Nova turnê do Iron Maiden tem repertório irrepreensível
Por Luís Schuh Bocatios | Foto: John McMurtrie
No último domingo (28), o Iron Maiden deu início a sua nova turnê, The Future Past Tour. Nela, a banda mescla faixas dos álbuns Senjutsu (2021) — seu mais recente lançamento — e Somewhere In Time (1986) —, clássico absoluto do Maiden, que nunca foi bem explorado ao vivo. Além disso, a banda não deixou de tocar algumas músicas indispensáveis, e outras surpresas que agradaram a praticamente todos os fãs.

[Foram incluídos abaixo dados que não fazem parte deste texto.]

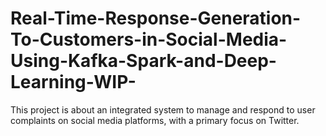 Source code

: # Real-Time-Response-Generation-To-Customers-in-Social-Media-Using-Kafka-Spark-and-Deep-Learning-WIP-
This project is about an integrated system to manage and respond to user complaints on social media platforms, with a primary focus on Twitter.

O show de abertura ocorreu na cidade de Ljubljana, na Eslovênia, e foi cercado de expectativa por fanáticos ao redor do mundo, sedentos para descobrir quais músicas de Somewhere In Time seriam resgatadas pela banda, e quais de Senjutsu seriam tocadas pela primeira vez. Páginas e sites especializados no Maiden do mundo todo estiveram presentes, fazendo lives e cobertura em tempo real de toda a movimentação, estrutura do palco, figurinos de Bruce Dickinson e, claro, do repertório. A cobertura foi tão grande que há vídeos em alta definição do show na íntegra, o que dá a quem não esteve no local plenas condições de analisar a performance, como se fosse um DVD oficial.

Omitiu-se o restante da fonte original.